*HOW TO COMPLETE THIS TASK*: Go to the line in the entries below that holds "### API Error" and repeat exactly from there through the line that holds "### Resolution: Clean Database Start", inclusive.

─── DATA FOR REVIEW

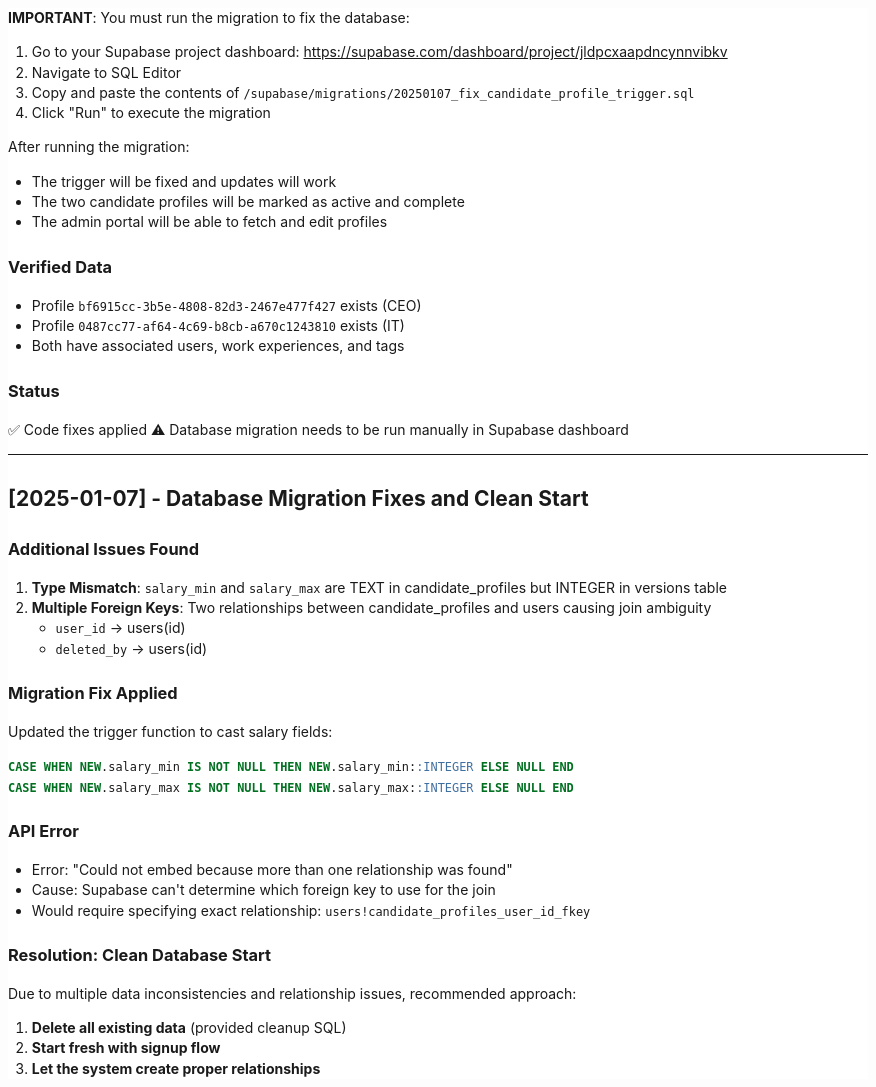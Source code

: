 **IMPORTANT**: You must run the migration to fix the database:

1. Go to your Supabase project dashboard: https://supabase.com/dashboard/project/jldpcxaapdncynnvibkv
2. Navigate to SQL Editor
3. Copy and paste the contents of `/supabase/migrations/20250107_fix_candidate_profile_trigger.sql`
4. Click "Run" to execute the migration

After running the migration:
- The trigger will be fixed and updates will work
- The two candidate profiles will be marked as active and complete
- The admin portal will be able to fetch and edit profiles

### Verified Data
- Profile `bf6915cc-3b5e-4808-82d3-2467e477f427` exists (CEO)
- Profile `0487cc77-af64-4c69-b8cb-a670c1243810` exists (IT)
- Both have associated users, work experiences, and tags

### Status
✅ Code fixes applied
⚠️ Database migration needs to be run manually in Supabase dashboard

---

## [2025-01-07] - Database Migration Fixes and Clean Start

### Additional Issues Found
1. **Type Mismatch**: `salary_min` and `salary_max` are TEXT in candidate_profiles but INTEGER in versions table
2. **Multiple Foreign Keys**: Two relationships between candidate_profiles and users causing join ambiguity
   - `user_id` → users(id) 
   - `deleted_by` → users(id)

### Migration Fix Applied
Updated the trigger function to cast salary fields:
```sql
CASE WHEN NEW.salary_min IS NOT NULL THEN NEW.salary_min::INTEGER ELSE NULL END
CASE WHEN NEW.salary_max IS NOT NULL THEN NEW.salary_max::INTEGER ELSE NULL END
```

### API Error
- Error: "Could not embed because more than one relationship was found"
- Cause: Supabase can't determine which foreign key to use for the join
- Would require specifying exact relationship: `users!candidate_profiles_user_id_fkey`

### Resolution: Clean Database Start
Due to multiple data inconsistencies and relationship issues, recommended approach:

1. **Delete all existing data** (provided cleanup SQL)
2. **Start fresh with signup flow**
3. **Let the system create proper relationships**
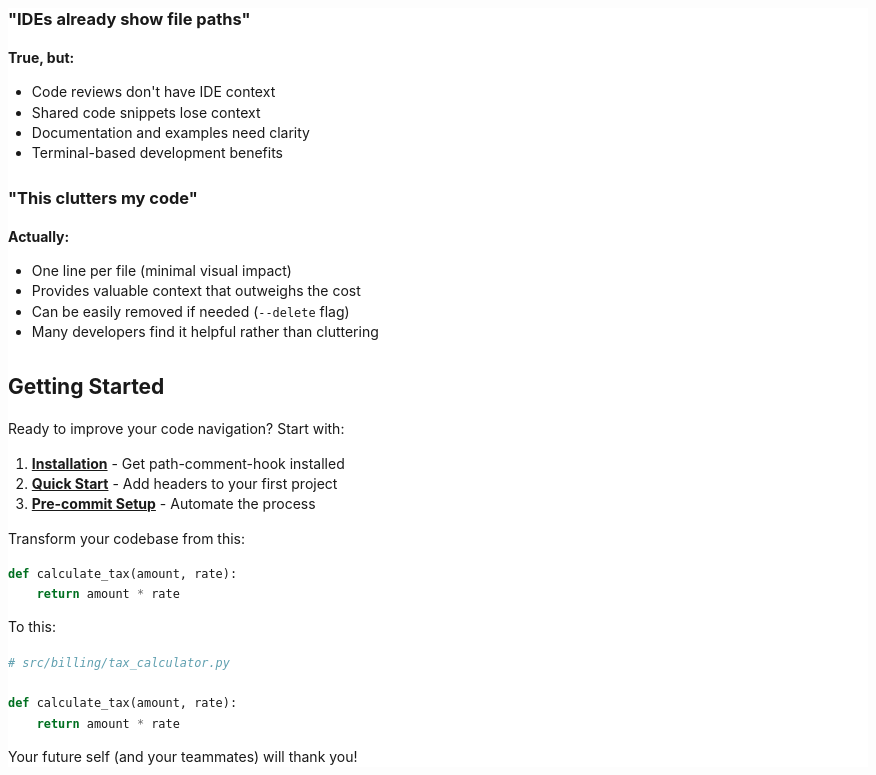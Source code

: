 ### "IDEs already show file paths"

**True, but:**
- Code reviews don't have IDE context
- Shared code snippets lose context
- Documentation and examples need clarity
- Terminal-based development benefits

### "This clutters my code"

**Actually:**
- One line per file (minimal visual impact)
- Provides valuable context that outweighs the cost
- Can be easily removed if needed (`--delete` flag)
- Many developers find it helpful rather than cluttering

## Getting Started

Ready to improve your code navigation? Start with:

1. **[Installation](installation.md)** - Get path-comment-hook installed
2. **[Quick Start](quick-start.md)** - Add headers to your first project
3. **[Pre-commit Setup](../user-guide/pre-commit-setup.md)** - Automate the process

Transform your codebase from this:

```python
def calculate_tax(amount, rate):
    return amount * rate
```

To this:

```python
# src/billing/tax_calculator.py

def calculate_tax(amount, rate):
    return amount * rate
```

Your future self (and your teammates) will thank you!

──────

*WORKED SOLUTION*:
### API Error
- Error: "Could not embed because more than one relationship was found"
- Cause: Supabase can't determine which foreign key to use for the join
- Would require specifying exact relationship: `users!candidate_profiles_user_id_fkey`

### Resolution: Clean Database Start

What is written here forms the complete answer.